Prior to the short-lived decline, the yuan had been on a sustained upward trajectory for several months, supported by a weaker US dollar, resilient export performance and continued capital inflows into China’s financial markets. The currency reached its strongest level since April 2023 during that rally, prompting concerns among policymakers that rapid appreciation could erode exporters’ competitiveness.

Authorities have responded with a series of calibrated measures aimed at smoothing the pace of currency gains rather than reversing them entirely. Among the most notable steps was the decision to remove a 20 per cent risk-reserve requirement on certain foreign-exchange forward contracts, effectively lowering the cost of betting against the yuan and encouraging market participants to buy dollars.

Analysts say such adjustments illustrate the central bank’s balancing act between maintaining exchange-rate stability and allowing market forces to play a greater role. Officials have repeatedly emphasised the importance of preventing excessive volatility while ensuring the currency reflects underlying economic fundamentals.

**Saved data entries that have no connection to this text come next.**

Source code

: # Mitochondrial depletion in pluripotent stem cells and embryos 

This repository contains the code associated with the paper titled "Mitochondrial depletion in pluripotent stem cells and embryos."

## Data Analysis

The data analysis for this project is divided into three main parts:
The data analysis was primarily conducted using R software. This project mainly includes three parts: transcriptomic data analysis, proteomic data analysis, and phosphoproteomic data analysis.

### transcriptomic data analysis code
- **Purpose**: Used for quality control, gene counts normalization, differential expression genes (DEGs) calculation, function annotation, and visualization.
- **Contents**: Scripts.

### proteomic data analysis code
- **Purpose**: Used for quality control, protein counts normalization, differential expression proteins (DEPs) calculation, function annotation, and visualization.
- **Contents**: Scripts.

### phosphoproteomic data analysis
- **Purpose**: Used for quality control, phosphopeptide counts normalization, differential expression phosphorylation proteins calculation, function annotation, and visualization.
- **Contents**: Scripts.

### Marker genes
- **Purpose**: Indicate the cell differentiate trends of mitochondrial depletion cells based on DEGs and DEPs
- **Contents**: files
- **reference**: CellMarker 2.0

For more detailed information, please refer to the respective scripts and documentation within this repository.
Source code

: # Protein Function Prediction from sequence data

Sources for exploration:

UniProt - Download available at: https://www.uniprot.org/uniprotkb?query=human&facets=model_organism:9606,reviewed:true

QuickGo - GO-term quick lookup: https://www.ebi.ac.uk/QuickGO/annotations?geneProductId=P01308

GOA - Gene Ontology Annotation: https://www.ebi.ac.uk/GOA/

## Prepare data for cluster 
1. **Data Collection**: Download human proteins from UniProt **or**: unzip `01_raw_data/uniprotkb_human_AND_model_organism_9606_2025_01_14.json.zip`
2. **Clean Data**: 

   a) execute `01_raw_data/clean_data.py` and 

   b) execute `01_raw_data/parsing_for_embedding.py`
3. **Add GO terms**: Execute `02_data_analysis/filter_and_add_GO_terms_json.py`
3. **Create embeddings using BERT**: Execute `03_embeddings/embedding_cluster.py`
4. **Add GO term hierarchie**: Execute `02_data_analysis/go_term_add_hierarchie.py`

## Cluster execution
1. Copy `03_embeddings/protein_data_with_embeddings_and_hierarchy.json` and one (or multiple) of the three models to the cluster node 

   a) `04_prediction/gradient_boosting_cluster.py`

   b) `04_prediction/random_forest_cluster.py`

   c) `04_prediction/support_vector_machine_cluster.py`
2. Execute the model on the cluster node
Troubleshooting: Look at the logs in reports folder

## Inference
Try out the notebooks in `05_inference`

Currency strategists note that Beijing has a wide toolkit for influencing the yuan’s trajectory. These tools include modifying the daily reference rate, adjusting foreign-exchange reserve requirements for banks, and guiding state-owned financial institutions to participate in the market when volatility intensifies.

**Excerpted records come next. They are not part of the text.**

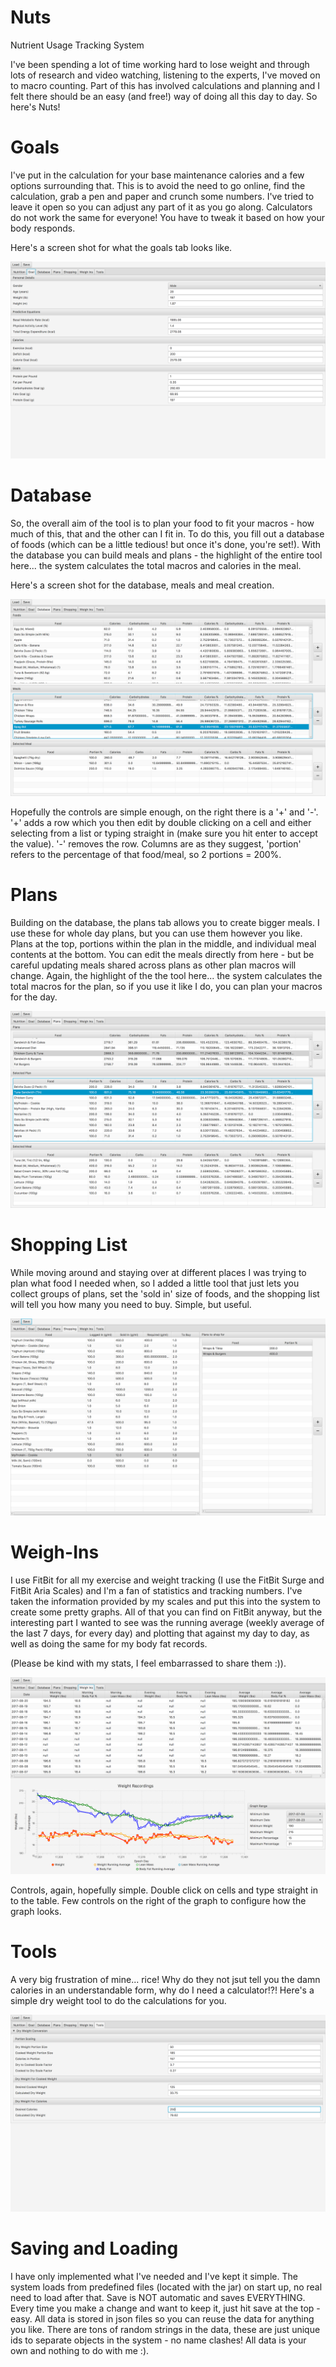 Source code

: # Nuts
Nutrient Usage Tracking System

I've been spending a lot of time working hard to lose weight and through lots of research and video watching, listening to the experts, I've moved on to macro counting. Part of this has involved calculations and planning and I felt there should be an easy (and free!) way of doing all this day to day. So here's Nuts!

# Goals

I've put in the calculation for your base maintenance calories and a few options surrounding that. This is to avoid the need to go online, find the calculation, grab a pen and paper and crunch some numbers. I've tried to leave it open so you can adjust any part of it as you go along. Calculators do not work the same for everyone! You have to tweak it based on how your body responds.

Here's a screen shot for what the goals tab looks like.

![Goal](/nuts/documentation/images/goal-screen.png)

# Database

So, the overall aim of the tool is to plan your food to fit your macros - how much of this, that and the other can I fit in. To do this, you fill out a database of foods (which can be a little tedious! but once it's done, you're set!). With the database you can build meals and plans - the highlight of the entire tool here... the system calculates the total macros and calories in the meal.

Here's a screen shot for the database, meals and meal creation.

![Database](/nuts/documentation/images/database-screen.png)

Hopefully the controls are simple enough, on the right there is a '+' and '-'. '+' adds a row which you then edit by double clicking on a cell and either selecting from a list or typing straight in (make sure you hit enter to accept the value). '-' removes the row. Columns are as they suggest, 'portion' refers to the percentage of that food/meal, so 2 portions = 200%.

# Plans

Building on the database, the plans tab allows you to create bigger meals. I use these for whole day plans, but you can use them however you like. Plans at the top, portions within the plan in the middle, and individual meal contents at the bottom. You can edit the meals directly from here - but be careful updating meals shared across plans as other plan macros will change. Again, the highlight of the the tool here... the system calculates the total macros for the plan, so if you use it like I do, you can plan your macros for the day.

![Plans](/nuts/documentation/images/plan-screen.png)

# Shopping List

While moving around and staying over at different places I was trying to plan what food I needed when, so I added a little tool that just lets you collect groups of plans, set the 'sold in' size of foods, and the shopping list will tell you how many you need to buy. Simple, but useful.

![Shopping List](/nuts/documentation/images/shopping-screen.png)

# Weigh-Ins

I use FitBit for all my exercise and weight tracking (I use the FitBit Surge and FitBit Aria Scales) and I'm a fan of statistics and tracking numbers. I've taken the information provided by my scales and put this into the system to create some pretty graphs. All of that you can find on FitBit anyway, but the interesting part I wanted to see was the running average (weekly average of the last 7 days, for every day) and plotting that against my day to day, as well as doing the same for my body fat records.

(Please be kind with my stats, I feel embarrassed to share them :)).

![Weigh Ins](/nuts/documentation/images/weigh-ins-screen.png)

Controls, again, hopefully simple. Double click on cells and type straight in to the table. Few controls on the right of the graph to configure how the graph looks.

# Tools

A very big frustration of mine... rice! Why do they not jsut tell you the damn calories in an understandable form, why do I need a calculator!?! Here's a simple dry weight tool to do the calculations for you.

![Tools](/nuts/documentation/images/dry-weight-calculator.png)

# Saving and Loading

I have only implemented what I've needed and I've kept it simple. The system loads from predefined files (located with the jar) on start up, no real need to load after that. Save is NOT automatic and saves EVERYTHING. Every time you make a change and want to keep it, just hit save at the top - easy. All data is stored in json files so you can reuse the data for anything you like. There are tons of random strings in the data, these are just unique ids to separate objects in the system - no name clashes! All data is your own and nothing to do with me :).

Despite the latest intervention through the midpoint setting, the fixing remained weaker than many market forecasts, highlighting the cautious stance adopted by policymakers. The approach suggests authorities are comfortable with moderate appreciation but wary of rapid movements that could unsettle financial markets or complicate domestic economic management.

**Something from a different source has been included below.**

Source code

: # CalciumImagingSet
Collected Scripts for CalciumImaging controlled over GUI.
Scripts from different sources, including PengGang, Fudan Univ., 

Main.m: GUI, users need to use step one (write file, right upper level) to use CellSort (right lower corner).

China’s export-oriented companies have been particularly sensitive to exchange-rate fluctuations. A stronger yuan reduces the value of overseas earnings when converted into the local currency, potentially squeezing margins for manufacturers and technology firms whose revenues are denominated largely in dollars.

Market participants say the central bank’s latest move aims to reinforce stability while avoiding a signal that authorities intend to drive the currency significantly higher. Such signalling is important in an environment where global investors remain alert to geopolitical developments and shifts in US monetary policy.

The broader international context has also played a role in shaping currency movements. Escalating tensions in the Middle East have fuelled demand for traditional safe-haven assets, including the US dollar, prompting fluctuations across major currency pairs. For China, which relies heavily on imported energy, volatility in global markets can quickly translate into financial-market turbulence.

Attention among investors is now turning to the annual meetings of China’s national legislature and political advisory body, where policymakers are expected to outline economic priorities for the year ahead. The gatherings typically provide guidance on growth targets, fiscal policy and structural reforms that influence expectations for the yuan and other financial assets.

Economists are closely watching signals on monetary policy as well. Some analysts anticipate modest policy easing in the months ahead, including a potential reduction in benchmark lending rates and a cut to banks’ reserve requirement ratios aimed at supporting domestic demand.